When Peter and Claire Berlin talk about nature, they don't sound like teenagers.

Peter, 17, a rising senior at Osbourn Park High School, can tell you the benefits of prescribed burning (setting fire to plants to regenerate growth). And Claire, 14, a home-schooled sophomore, can explain how ovenbirds got their name (they build oven-shaped nests) and where they like to live (in deep forests).

The two spent much of their summer -- about 300 hours, Peter estimates -- learning these and many other facts.

"[My friends] think I'm crazy," Peter said.

Their work paid off last week.

Peter and Claire, who live near Manassas, and their teammates -- Aaron Bailey, 15, of Manassas, and Joseph Gordon, 17, of Appomattox County -- edged out 21 teams from across the country at the National 4-H Wildlife Habitat Evaluation Contest in Blacksburg, Va. Peter, Claire and Aaron won the state competition in May and invited Joseph, one of the top scorers, to join their team.

More than 80 budding, high-school-age conservationists -- from as far away as Washington state and New Mexico -- squared off on who knew the most about nature.

On Friday, the three- and four-person teams were taken to a "secret" location in Jefferson National Forest and asked to devise plans for how to "manage" the plants and animals surrounding them.

Habitat management involves making a piece of land better for wildlife, said Jeff Kirwan, extension specialist with Virginia Tech's College of Natural Resources and one of the contest organizers.

The competitors "have to be able to read the landscape from the perspective of an animal and know what that animal needs," he said.

The team with the highest scores in the five categories -- including rural and urban management planning, on-site habitat management recommendations, identifying wildlife foods, and interpreting wildlife habitat from aerial photos -- won. Tennessee placed second and North Carolina third.

Many teams -- including those from Florida, Colorado and Texas -- had never been in an Eastern deciduous forest.

So how big of an advantage did local teams have?

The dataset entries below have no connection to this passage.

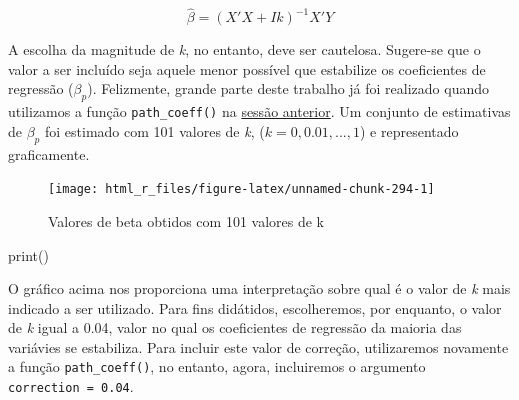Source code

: \documentclass[
]{book}
\newenvironment{Shaded}{\begin{snugshade}}{\end{snugshade}}
\newcommand{\DataTypeTok}[1]{\textcolor[rgb]{0.13,0.29,0.53}{#1}}
\newcommand{\FloatTok}[1]{\textcolor[rgb]{0.00,0.00,0.81}{#1}}
\newcommand{\KeywordTok}[1]{\textcolor[rgb]{0.13,0.29,0.53}{\textbf{#1}}}
\newcommand{\NormalTok}[1]{#1}
\newcommand{\OperatorTok}[1]{\textcolor[rgb]{0.81,0.36,0.00}{\textbf{#1}}}
\newcommand{\OtherTok}[1]{\textcolor[rgb]{0.56,0.35,0.01}{#1}}
\newcommand{\StringTok}[1]{\textcolor[rgb]{0.31,0.60,0.02}{#1}}
\begin{document}
\[
\hat \beta = (X'X+Ik)^{-1} X'Y
\]

A escolha da magnitude de \emph{k}, no entanto, deve ser cautelosa. Sugere-se que o valor a ser incluído seja aquele menor possível que estabilize os coeficientes de regressão (\(\beta_p\)). Felizmente, grande parte deste trabalho já foi realizado quando utilizamos a função \texttt{path\_coeff()}  na \protect\hyperlink{analise-tradicional}{sessão anterior}. Um conjunto de estimativas de \(\beta_p\) foi estimado com 101 valores de \emph{k}, (\(k = 0, 0.01, ..., 1\)) e representado graficamente.

\begin{Shaded}
\end{Shaded}

\begin{figure}

{\centering \texttt{[image: html\_r\_files/figure-latex/unnamed-chunk-294-1]} 

}

\caption{Valores de beta obtidos com 101 valores de k}\label{fig:unnamed-chunk-294}
\end{figure}

print()

O gráfico acima nos proporciona uma interpretação sobre qual é o valor de \emph{k} mais indicado a ser utilizado. Para fins didátidos, escolheremos, por enquanto, o valor de \emph{k} igual a 0.04, valor no qual os coeficientes de regressão da maioria das variávies se estabiliza. Para incluir este valor de correção, utilizaremos novamente a função \texttt{path\_coeff()}, no entanto, agora, incluiremos o argumento \texttt{correction\ =\ 0.04}.

\begin{Shaded}
\end{Shaded}
\end{document}
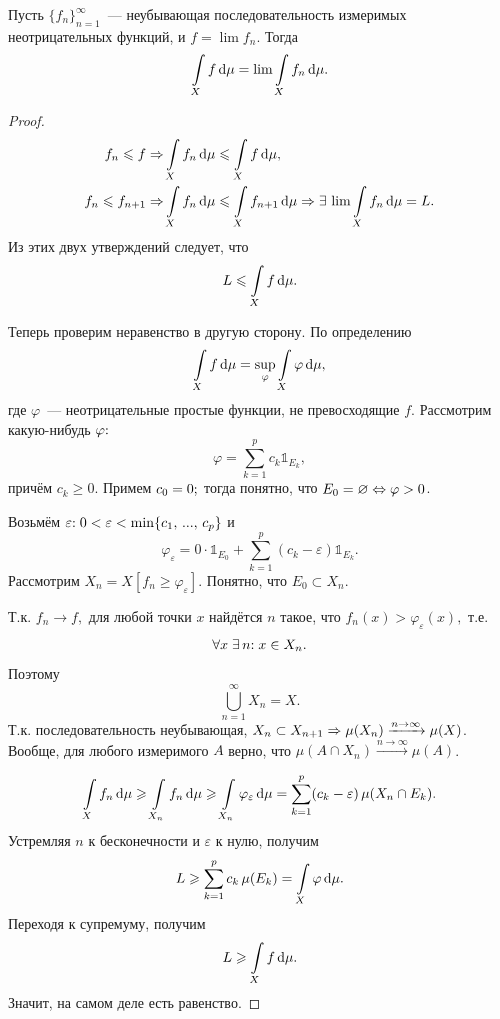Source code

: \documentclass{notes}
\begin{document}
	\begin{thm}
		Пусть $\{f_n\}_{n = 1}^{\infty}$~--- неубывающая последовательность измеримых неотрицательных функций, и $f = \lim f_n$. Тогда
		\[
			\int\limits_{X} f \, \mathrm{d} \mu = \lim \int\limits_{X} f_n \, \mathrm{d} \mu.
		\]
		\begin{proof}
			\begin{align*}
				f_n \leqslant f \Rightarrow& \int\limits_{X} f_n \, \mathrm{d} \mu \leqslant \int\limits_{X} f \, \mathrm{d} \mu, \\
				f_n \leqslant f_{n + 1} \Rightarrow& \int\limits_{X} f_n \, \mathrm{d} \mu \leqslant \int\limits_{X} f_{n+1} \, \mathrm{d} \mu \Rightarrow \exists \, \lim \int\limits_{X} f_n \, \mathrm{d} \mu = L.
			\end{align*}
			Из этих двух утверждений следует, что
			\[
				L \leqslant \int\limits_{X} f \, \mathrm{d} \mu.
			\]

			Теперь проверим неравенство в другую сторону. По определению
			\[
				\int\limits_{X} f \, \mathrm{d} \mu = \sup\limits_{\varphi} \int\limits_{X} \varphi \, \mathrm{d} \mu,
			\]
			где $\varphi$~--- неотрицательные простые функции, не превосходящие $f$. Рассмотрим какую-нибудь $\varphi\text{\text{:}}$
			\[
				\varphi = \sum\limits_{k = 1}^p c_k \mathbb{1}_{E_k},
			\]
			причём $c_k \geqslant 0$. Примем $c_0 = 0\text{\text{;}}$ тогда понятно, что $E_0 = \varnothing \Leftrightarrow \varphi > 0$.

			Возьмём $\varepsilon\text{\text{:}} \; 0 < \varepsilon < \min\{c_1, \, ..., \, c_p\}$ и 
			\[
				\varphi_{\varepsilon} = 0 \cdot \mathbb{1}_{E_0} + \sum\limits_{k = 1}^p (c_k - \varepsilon) \mathbb{1}_{E_k}.
			\]
			Рассмотрим $X_n = X[f_n \geqslant \varphi_{\varepsilon}]$. Понятно, что $E_0 \subset X_n$.

			Т.к. $f_n \to f,$ для любой точки $x$ найдётся $n$ такое, что $f_n(x) > \varphi_{\varepsilon}(x),$ т.е. 
			\[
				\forall x \; \exists \, n \text{\text{:}} \; x \in X_n.
			\]
			Поэтому
			\[
				\bigcup\limits_{n = 1}^{\infty} X_n = X.
			\]
			Т.к. последовательность неубывающая, $X_n \subset X_{n + 1} \Rightarrow \mu(X_n) \xrightarrow{n \to \infty}\mu(X)$. Вообще, для любого измеримого $A$ верно, что $\mu(A \cap X_n) \xrightarrow{n \to \infty}\mu(A)$.

			\[
				\int\limits_{X} f_n \, \mathrm{d} \mu \geqslant \int\limits_{X_n} f_n \, \mathrm{d} \mu \geqslant \int\limits_{X_n} \varphi_{\varepsilon} \, \mathrm{d} \mu = \sum\limits_{k = 1}^p (c_k - \varepsilon) \, \mu(X_n \cap E_k). 
			\]
			Устремляя $n$ к бесконечности и $\varepsilon$ к нулю, получим
			\[
				L \geqslant \sum\limits_{k = 1}^p c_k \, \mu(E_k) = \int\limits_{X} \varphi \, \mathrm{d} \mu.
			\]
			Переходя к супремуму, получим
			\[
				L \geqslant \int\limits_{X} f \, \mathrm{d} \mu.
			\]
			Значит, на самом деле есть равенство.
		\end{proof}
	\end{thm}
\end{document}
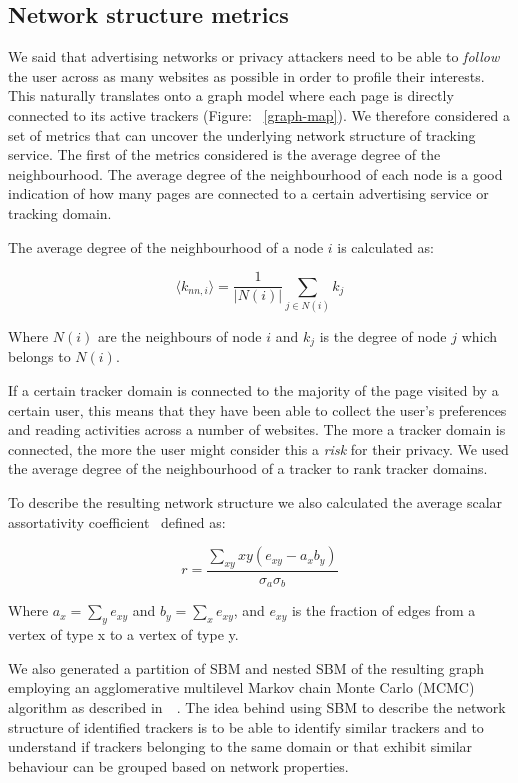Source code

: \subsection{Network structure metrics}

We said that advertising networks or privacy attackers need to be able to \emph{follow} the user across as many websites as possible in order to profile their interests. This naturally translates onto a graph model where each page is directly connected to its active trackers (Figure: ~\ref{graph-map}).  
We therefore considered a set of metrics that can uncover the underlying network structure of tracking service. The first of the metrics considered is the average degree of the neighbourhood. The average degree of the neighbourhood of each node is a good indication of how many pages are connected to a certain advertising service or tracking domain.

The average degree of the neighbourhood of a node $i$ is calculated as:

$$ \langle k_{nn,i} \rangle= \frac{1}{| N(i) |} \sum_{j \in N(i) } {k_j} $$

Where $N(i)$ are the neighbours of node $i$ and $k_j$ is the degree of node $j$ which belongs to $N(i)$.

If a certain tracker domain is connected to the majority of the page visited by a certain user, this means that they have been able to collect the user's preferences and reading activities across a number of websites. The more a tracker domain is connected, the more the user might consider this a \emph{risk} for their privacy. We used the average degree of the neighbourhood of a tracker to rank tracker domains.

To describe the resulting network structure we also calculated the average scalar assortativity coefficient~\cite{newman2002assortative} defined as:

$$ r = \frac{\sum_{xy} xy(e_{xy} - a_x b_y)}{\sigma_a\sigma_b} $$   

Where $a_x=\sum_ye_{xy}$ and $b_y=\sum_xe_{xy}$, and $e_{xy}$ is the fraction of edges from a vertex of type x to a vertex of type y.

We also generated a partition of SBM and nested SBM of the resulting graph employing an agglomerative multilevel Markov chain Monte Carlo (MCMC) algorithm as described in~\cite{peixoto2014efficient}~\cite{peixoto2013parsimonious}\cite{peixoto2012entropy}. The idea behind using SBM to describe the network structure of identified trackers is to be able to identify similar trackers and to understand if trackers belonging to the same domain or that exhibit similar behaviour can be grouped based on network properties.

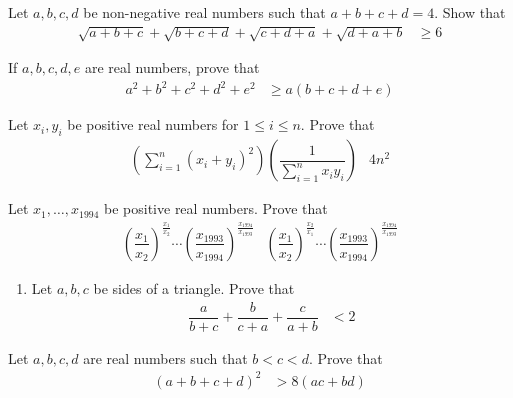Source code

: \documentclass{subfile}
\begin{document}
		\begin{problem}
			Let $a,b,c,d$ be non-negative real numbers such that $a+b+c+d=4$. Show that
				\begin{align*}
					\sqrt{a+b+c}+\sqrt{b+c+d}+\sqrt{c+d+a}+\sqrt{d+a+b}
						& \geq 6
				\end{align*}
		\end{problem}
	
		\begin{problem}
			If $a,b,c,d,e$ are real numbers, prove that
				\begin{align*}
					a^{2}+b^{2}+c^{2}+d^{2}+e^{2}
						& \geq a(b+c+d+e)
				\end{align*}
		\end{problem}
	
		\begin{problem}
			Let $x_{i},y_{i}$ be positive real numbers for $1\leq i\leq n$. Prove that
				\begin{align*}
					\left(\sum_{i=1}^{n}(x_{i}+y_{i})^{2}\right)\left(\dfrac{1}{\sum_{i=1}^{n}x_{i}y_{i}}\right)
						& 4n^{2}
				\end{align*}
		\end{problem}
	
		\begin{problem}
			Let $x_{1},\ldots,x_{1994}$ be positive real numbers. Prove that
				\begin{align*}
					\left(\dfrac{x_{1}}{x_{2}}\right)^{\frac{x_{1}}{x_{2}}}\cdots\left(\dfrac{x_{1993}}{x_{1994}}\right)^{\frac{x_{1994}}{x_{1993}}}
						& \left(\dfrac{x_{1}}{x_{2}}\right)^{\frac{x_{2}}{x_{1}}}\cdots\left(\dfrac{x_{1993}}{x_{1994}}\right)^{\frac{x_{1994}}{x_{1993}}}
				\end{align*}
		\end{problem}
	
		\begin{problem}
			\begin{enumerate}[1.]
				\item Let $a,b,c$ be sides of a triangle. Prove that
					\begin{align*}
						\dfrac{a}{b+c}+\dfrac{b}{c+a}+\dfrac{c}{a+b}
							& < 2
					\end{align*}
			\end{enumerate}
		\end{problem}
	
		\begin{problem}
			Let $a,b,c,d$ are real numbers such that $b<c<d$. Prove that
				\begin{align*}
					(a+b+c+d)^{2}
						& > 8(ac+bd)
				\end{align*}
		\end{problem}
\end{document}
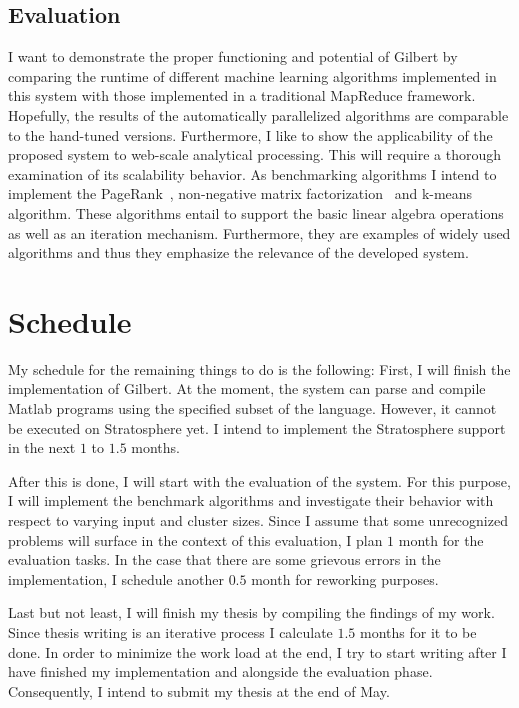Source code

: \documentclass{dima}
\begin{document}
\subsection{Evaluation}

I want to demonstrate the proper functioning and potential of Gilbert by comparing the runtime of different machine learning algorithms implemented in this system with those implemented in a traditional MapReduce framework.
Hopefully, the results of the automatically parallelized algorithms are comparable to the hand-tuned versions.
Furthermore, I like to show the applicability of the proposed system to web-scale analytical processing.
This will require a thorough examination of its scalability behavior.
As benchmarking algorithms I intend to implement the PageRank~\cite{page:1999a}, non-negative matrix factorization~\cite{seung:anips2001a} and k-means~\cite{macqueen:1967a} algorithm.
These algorithms entail to support the basic linear algebra operations as well as an iteration mechanism.
Furthermore, they are examples of widely used algorithms and thus they emphasize the relevance of the developed system.

\section{Schedule}

My schedule for the remaining things to do is the following:
First, I will finish the implementation of Gilbert.
At the moment, the system can parse and compile Matlab programs using the specified subset of the language.
However, it cannot be executed on Stratosphere yet.
I intend to implement the Stratosphere support in the next $1$ to $1.5$ months.

After this is done, I will start with the evaluation of the system.
For this purpose, I will implement the benchmark algorithms and investigate their behavior with respect to varying input and cluster sizes.
Since I assume that some unrecognized problems will surface in the context of this evaluation, I plan $1$ month for the evaluation tasks.
In the case that there are some grievous errors in the implementation, I schedule another $0.5$ month for reworking purposes.

Last but not least, I will finish my thesis by compiling the findings of my work.
Since thesis writing is an iterative process I calculate $1.5$ months for it to be done.
In order to minimize the work load at the end, I try to start writing after I have finished my implementation and alongside the evaluation phase.
Consequently, I intend to submit my thesis at the end of May.
\end{document}
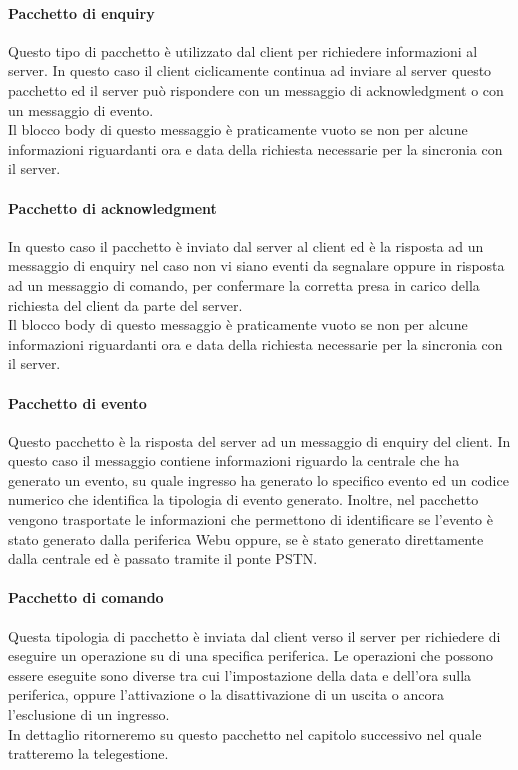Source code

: \paragraph{Pacchetto di enquiry}
Questo tipo di pacchetto è utilizzato dal client per richiedere informazioni al server. In questo caso il client ciclicamente continua ad inviare al server questo pacchetto ed il server può rispondere con un messaggio di acknowledgment o con un messaggio di evento.\\
Il blocco body di questo messaggio è praticamente vuoto se non per alcune informazioni riguardanti ora e data della richiesta necessarie per la sincronia con il server.
\paragraph{Pacchetto di acknowledgment}
In questo caso il pacchetto è inviato dal server al client ed è la risposta ad un messaggio di enquiry nel caso non vi siano eventi da segnalare oppure in risposta ad un messaggio di comando, per confermare la corretta presa in carico della richiesta del client da parte del server.\\
Il blocco body di questo messaggio è praticamente vuoto se non per alcune informazioni riguardanti ora e data della richiesta necessarie per la sincronia con il server.
\paragraph{Pacchetto di evento}
Questo pacchetto è la risposta del server ad un messaggio di enquiry del client. In questo caso il messaggio contiene informazioni riguardo la centrale che ha generato un evento, su quale ingresso ha generato lo specifico evento ed un codice numerico che identifica la tipologia di evento generato. Inoltre, nel pacchetto vengono trasportate le informazioni che permettono di identificare se l'evento è stato generato dalla periferica Webu oppure, se è stato generato direttamente dalla centrale ed è passato tramite il ponte PSTN.
\paragraph{Pacchetto di comando}
Questa tipologia di pacchetto è inviata dal client verso il server per richiedere di eseguire un operazione su di una specifica periferica. Le operazioni che possono essere eseguite sono diverse tra cui l'impostazione della data e dell'ora sulla periferica, oppure l'attivazione o la disattivazione di un uscita o ancora l'esclusione di un ingresso.\\
In dettaglio ritorneremo su questo pacchetto nel capitolo successivo nel quale tratteremo la telegestione.

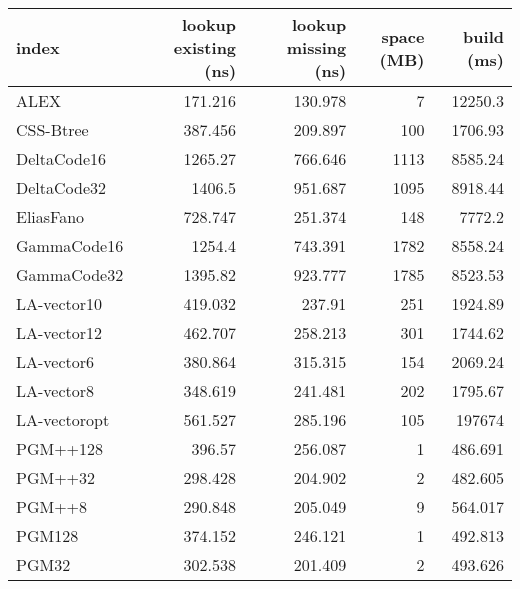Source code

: \begin{tabular}{lrrrr}
\hline
 index             &   lookup existing (ns) &   lookup missing (ns) &   space (MB) &       build (ms) \\
\hline
 ALEX              &                171.216 &              130.978  &            7 &  12250.3         \\
 CSS-Btree         &                387.456 &              209.897  &          100 &   1706.93        \\
 DeltaCode16       &               1265.27  &              766.646  &         1113 &   8585.24        \\
 DeltaCode32       &               1406.5   &              951.687  &         1095 &   8918.44        \\
 EliasFano         &                728.747 &              251.374  &          148 &   7772.2         \\
 GammaCode16       &               1254.4   &              743.391  &         1782 &   8558.24        \\
 GammaCode32       &               1395.82  &              923.777  &         1785 &   8523.53        \\
 LA-vector10       &                419.032 &              237.91   &          251 &   1924.89        \\
 LA-vector12       &                462.707 &              258.213  &          301 &   1744.62        \\
 LA-vector6        &                380.864 &              315.315  &          154 &   2069.24        \\
 LA-vector8        &                348.619 &              241.481  &          202 &   1795.67        \\
 LA-vectoropt      &                561.527 &              285.196  &          105 & 197674           \\
 PGM++128          &                396.57  &              256.087  &            1 &    486.691       \\
 PGM++32           &                298.428 &              204.902  &            2 &    482.605       \\
 PGM++8            &                290.848 &              205.049  &            9 &    564.017       \\
 PGM128            &                374.152 &              246.121  &            1 &    492.813       \\
 PGM32             &                302.538 &              201.409  &            2 &    493.626       \\

\end{tabular}
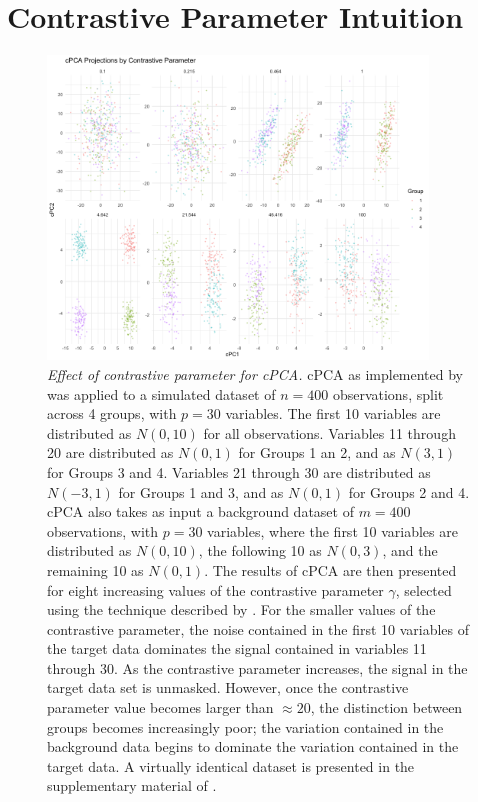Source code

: \FloatBarrier

\section{Contrastive Parameter Intuition}

\begin{figure}[!htbp]
    \centering
    \includegraphics[width=0.9\textwidth]{figures/cpca_example_plot.png}
    \caption{
    {\em Effect of contrastive parameter for cPCA.}
    cPCA as implemented by \citet{Abid2018} was applied to a simulated dataset of $n=400$ observations, split across 4 groups, with $p=30$ variables. The first 10 variables are distributed as $N(0, 10)$ for all observations. Variables 11
    through 20 are distributed as $N(0, 1)$ for Groups 1 an 2, and as $N(3, 1)$
    for Groups 3 and 4. Variables 21 through 30 are distributed as $N(-3, 1)$
    for Groups 1 and 3, and as $N(0, 1)$ for Groups 2 and 4. cPCA also takes
    as input a background dataset of $m=400$ observations, with $p=30$
    variables, where the first 10 variables are distributed as $N(0, 10)$, the
    following 10 as $N(0, 3)$, and the remaining 10 as $N(0, 1)$. The results
    of cPCA are then presented for eight increasing values of the contrastive
    parameter $\gamma$, selected using the technique described by \citet{Abid2018}. For the smaller values of the contrastive parameter, the
    noise contained in the first 10 variables of the target data dominates the
    signal contained in variables 11 through 30. As the contrastive parameter
    increases, the signal in the target data set is unmasked. However, once the
    contrastive parameter value becomes larger than $\approx 20$, the
    distinction between groups becomes increasingly poor; the variation
    contained in the background data begins to dominate the variation contained
    in the target data. A virtually identical dataset is presented in the
    supplementary material of \citet{Abid2018}. }
    \label{fig:contrastive_par}
\end{figure}

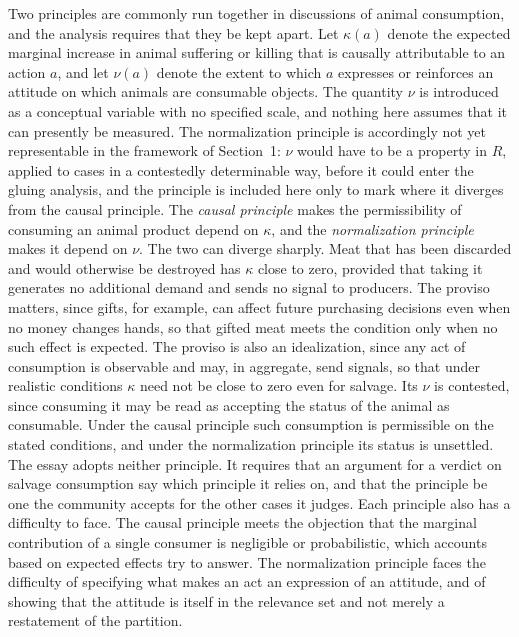 \documentclass[11pt]{article}
\theoremstyle{definition}
\theoremstyle{plain}
\theoremstyle{definition}
\newcommand{\Rel}{R}
\begin{document}
Two principles are commonly run together in discussions of animal consumption, and the analysis requires that they be kept apart. Let $\kappa(a)$ denote the expected marginal increase in animal suffering or killing that is causally attributable to an action $a$, and let $\nu(a)$ denote the extent to which $a$ expresses or reinforces an attitude on which animals are consumable objects. The quantity $\nu$ is introduced as a conceptual variable with no specified scale, and nothing here assumes that it can presently be measured. The normalization principle is accordingly not yet representable in the framework of Section~1: $\nu$ would have to be a property in $\Rel$, applied to cases in a contestedly determinable way, before it could enter the gluing analysis, and the principle is included here only to mark where it diverges from the causal principle. The \emph{causal principle} makes the permissibility of consuming an animal product depend on $\kappa$, and the \emph{normalization principle} makes it depend on $\nu$. The two can diverge sharply. Meat that has been discarded and would otherwise be destroyed has $\kappa$ close to zero, provided that taking it generates no additional demand and sends no signal to producers. The proviso matters, since gifts, for example, can affect future purchasing decisions even when no money changes hands, so that gifted meat meets the condition only when no such effect is expected. The proviso is also an idealization, since any act of consumption is observable and may, in aggregate, send signals, so that under realistic conditions $\kappa$ need not be close to zero even for salvage. Its $\nu$ is contested, since consuming it may be read as accepting the status of the animal as consumable. Under the causal principle such consumption is permissible on the stated conditions, and under the normalization principle its status is unsettled. The essay adopts neither principle. It requires that an argument for a verdict on salvage consumption say which principle it relies on, and that the principle be one the community accepts for the other cases it judges. Each principle also has a difficulty to face. The causal principle meets the objection that the marginal contribution of a single consumer is negligible or probabilistic, which accounts based on expected effects try to answer. The normalization principle faces the difficulty of specifying what makes an act an expression of an attitude, and of showing that the attitude is itself in the relevance set and not merely a restatement of the partition.
\end{document}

Not a crucial one, Kirwan said.

When the contest was held in Idaho in 1997, for example, the Virginia team won for its "Rocky Mountain elk plan," he said.

"They had never seen a Rocky Mountain elk in their lives," he said. "If you're uneasy with your knowledge, you'll pay a lot more attention."

The Berlins heard about the program that holds the contest last summer through their 4-H club, which meets at Buckhall United Methodist Church near Manassas. Their mother, Nancy, is a project leader for the club and has taught botany and stream monitoring. She also home-schools Claire and her son Sam, 8.

Before she got involved in the program, Claire could identify little more than a squirrel. She knew "hardly anything" about wildlife, she said, and she wasn't necessarily eager to change that. "At first, it was just like, oh, it's another 4-H project," she said. "But part of it was wanting to learn something different. Obviously, it was hard to get myself to study sometimes. I was like, 'Why did I join?' But now, looking back on it, it was an amazing experience."

On Friday, more than 80 competitors were taken to Glen Alton, a mountainous 310-acre farm that dates to the Depression. Teams had an hour to create a plan for reviving the farm's orchard and garden, boosting its butterfly and frog populations and controlling the house sparrows, which were encroaching on the bluebirds' territory.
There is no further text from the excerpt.